- _TASK INSTRUCTIONS_
Look for "register" in the listing below. Gather each line that contains it.

- _DATASET_
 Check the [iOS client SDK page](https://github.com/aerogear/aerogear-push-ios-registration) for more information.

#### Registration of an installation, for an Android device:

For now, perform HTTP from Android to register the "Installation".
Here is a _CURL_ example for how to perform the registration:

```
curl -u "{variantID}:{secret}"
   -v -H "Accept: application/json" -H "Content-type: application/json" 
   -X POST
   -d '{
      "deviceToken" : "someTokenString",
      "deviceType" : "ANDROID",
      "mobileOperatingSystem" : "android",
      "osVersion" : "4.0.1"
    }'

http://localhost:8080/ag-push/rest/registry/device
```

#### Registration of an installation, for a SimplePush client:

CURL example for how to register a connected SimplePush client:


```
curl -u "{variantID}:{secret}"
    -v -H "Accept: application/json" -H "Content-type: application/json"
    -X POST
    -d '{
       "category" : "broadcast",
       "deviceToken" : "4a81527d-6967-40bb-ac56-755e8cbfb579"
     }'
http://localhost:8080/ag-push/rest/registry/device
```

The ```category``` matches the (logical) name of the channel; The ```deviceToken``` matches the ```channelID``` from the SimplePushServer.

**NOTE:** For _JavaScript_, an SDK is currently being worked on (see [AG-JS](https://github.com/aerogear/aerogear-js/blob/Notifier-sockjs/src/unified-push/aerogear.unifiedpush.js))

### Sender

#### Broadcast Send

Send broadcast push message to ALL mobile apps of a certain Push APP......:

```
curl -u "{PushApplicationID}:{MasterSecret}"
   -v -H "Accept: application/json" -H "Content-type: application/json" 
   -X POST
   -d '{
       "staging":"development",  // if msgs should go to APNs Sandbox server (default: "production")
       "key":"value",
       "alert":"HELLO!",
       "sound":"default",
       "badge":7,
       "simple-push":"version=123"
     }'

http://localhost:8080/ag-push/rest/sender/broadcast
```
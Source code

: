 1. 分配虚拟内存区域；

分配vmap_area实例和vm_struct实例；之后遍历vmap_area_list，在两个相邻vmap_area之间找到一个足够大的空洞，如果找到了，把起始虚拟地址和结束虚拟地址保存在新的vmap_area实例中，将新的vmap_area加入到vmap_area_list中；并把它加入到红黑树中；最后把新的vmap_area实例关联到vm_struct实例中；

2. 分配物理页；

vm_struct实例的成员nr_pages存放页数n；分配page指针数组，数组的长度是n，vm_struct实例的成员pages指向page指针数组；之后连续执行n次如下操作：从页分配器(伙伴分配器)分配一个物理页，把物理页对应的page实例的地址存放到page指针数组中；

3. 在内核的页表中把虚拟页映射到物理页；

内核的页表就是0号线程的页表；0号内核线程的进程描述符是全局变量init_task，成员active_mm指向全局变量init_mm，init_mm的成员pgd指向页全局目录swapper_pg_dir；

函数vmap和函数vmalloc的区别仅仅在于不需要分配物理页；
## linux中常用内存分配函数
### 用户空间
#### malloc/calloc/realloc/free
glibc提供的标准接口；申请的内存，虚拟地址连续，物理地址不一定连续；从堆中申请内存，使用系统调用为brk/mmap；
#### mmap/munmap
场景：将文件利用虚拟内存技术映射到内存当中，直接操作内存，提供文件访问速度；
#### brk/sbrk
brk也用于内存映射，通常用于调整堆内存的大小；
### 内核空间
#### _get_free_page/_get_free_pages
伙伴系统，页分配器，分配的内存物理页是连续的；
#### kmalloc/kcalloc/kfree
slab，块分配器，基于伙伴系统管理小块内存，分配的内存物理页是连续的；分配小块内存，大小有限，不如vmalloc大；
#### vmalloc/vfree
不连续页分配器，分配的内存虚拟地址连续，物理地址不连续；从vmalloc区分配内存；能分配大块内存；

==

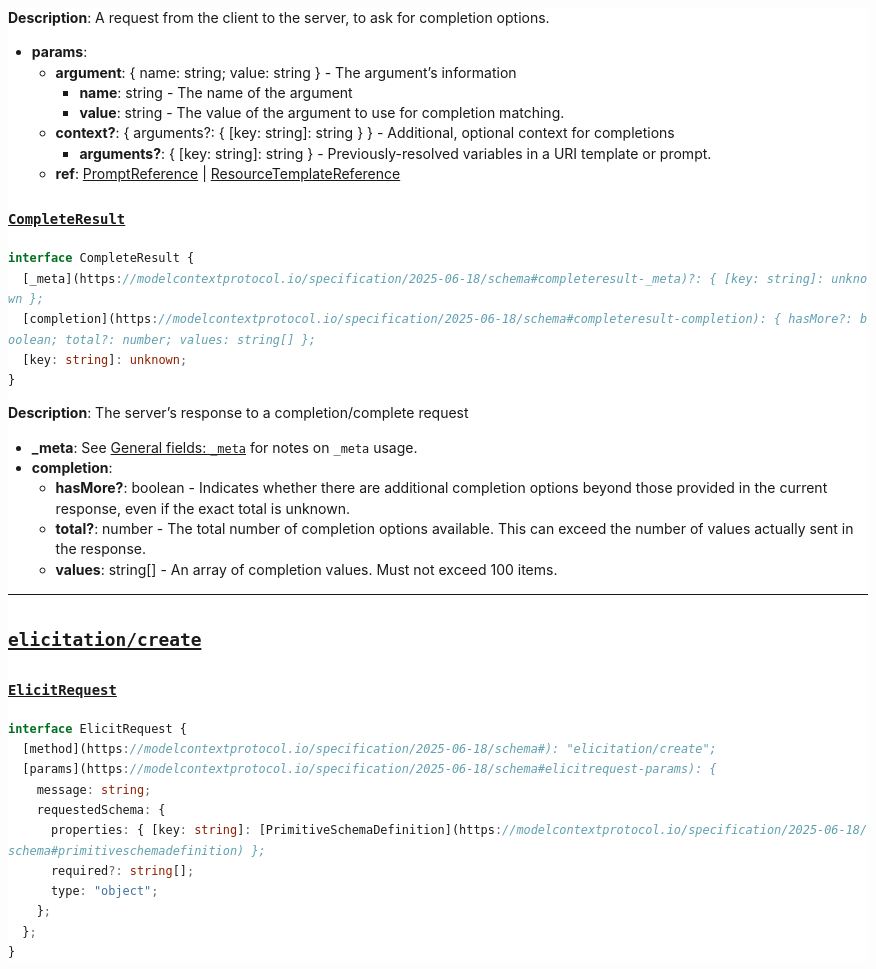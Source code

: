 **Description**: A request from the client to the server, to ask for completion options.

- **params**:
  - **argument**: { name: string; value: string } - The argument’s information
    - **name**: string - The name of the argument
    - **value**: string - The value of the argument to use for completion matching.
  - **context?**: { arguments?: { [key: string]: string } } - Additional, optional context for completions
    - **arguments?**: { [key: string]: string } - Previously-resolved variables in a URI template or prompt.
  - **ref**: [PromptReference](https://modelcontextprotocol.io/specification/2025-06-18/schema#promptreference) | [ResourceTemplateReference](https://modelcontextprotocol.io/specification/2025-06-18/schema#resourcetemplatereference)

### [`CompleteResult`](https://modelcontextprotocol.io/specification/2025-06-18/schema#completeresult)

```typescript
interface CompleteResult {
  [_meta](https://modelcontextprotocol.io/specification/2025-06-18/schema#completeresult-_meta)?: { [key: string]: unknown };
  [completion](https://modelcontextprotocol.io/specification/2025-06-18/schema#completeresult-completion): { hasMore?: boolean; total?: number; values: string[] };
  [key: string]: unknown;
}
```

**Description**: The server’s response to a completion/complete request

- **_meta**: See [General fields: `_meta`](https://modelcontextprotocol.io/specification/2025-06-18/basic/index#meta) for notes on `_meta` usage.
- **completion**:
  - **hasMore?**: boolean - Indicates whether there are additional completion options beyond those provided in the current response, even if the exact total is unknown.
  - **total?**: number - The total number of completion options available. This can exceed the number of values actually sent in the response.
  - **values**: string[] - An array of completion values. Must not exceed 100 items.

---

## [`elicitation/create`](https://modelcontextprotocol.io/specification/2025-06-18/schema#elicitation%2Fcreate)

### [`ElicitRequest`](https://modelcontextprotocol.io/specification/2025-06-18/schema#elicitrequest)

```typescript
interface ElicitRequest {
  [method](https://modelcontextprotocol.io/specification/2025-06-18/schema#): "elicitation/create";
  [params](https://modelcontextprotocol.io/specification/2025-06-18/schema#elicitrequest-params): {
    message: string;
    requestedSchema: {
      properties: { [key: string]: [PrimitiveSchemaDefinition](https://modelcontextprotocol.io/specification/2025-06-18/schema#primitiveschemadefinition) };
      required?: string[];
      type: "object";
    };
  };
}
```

- _SOLUTION FOR THIS TASK_
For now, perform HTTP from Android to register the "Installation".
CURL example for how to register a connected SimplePush client:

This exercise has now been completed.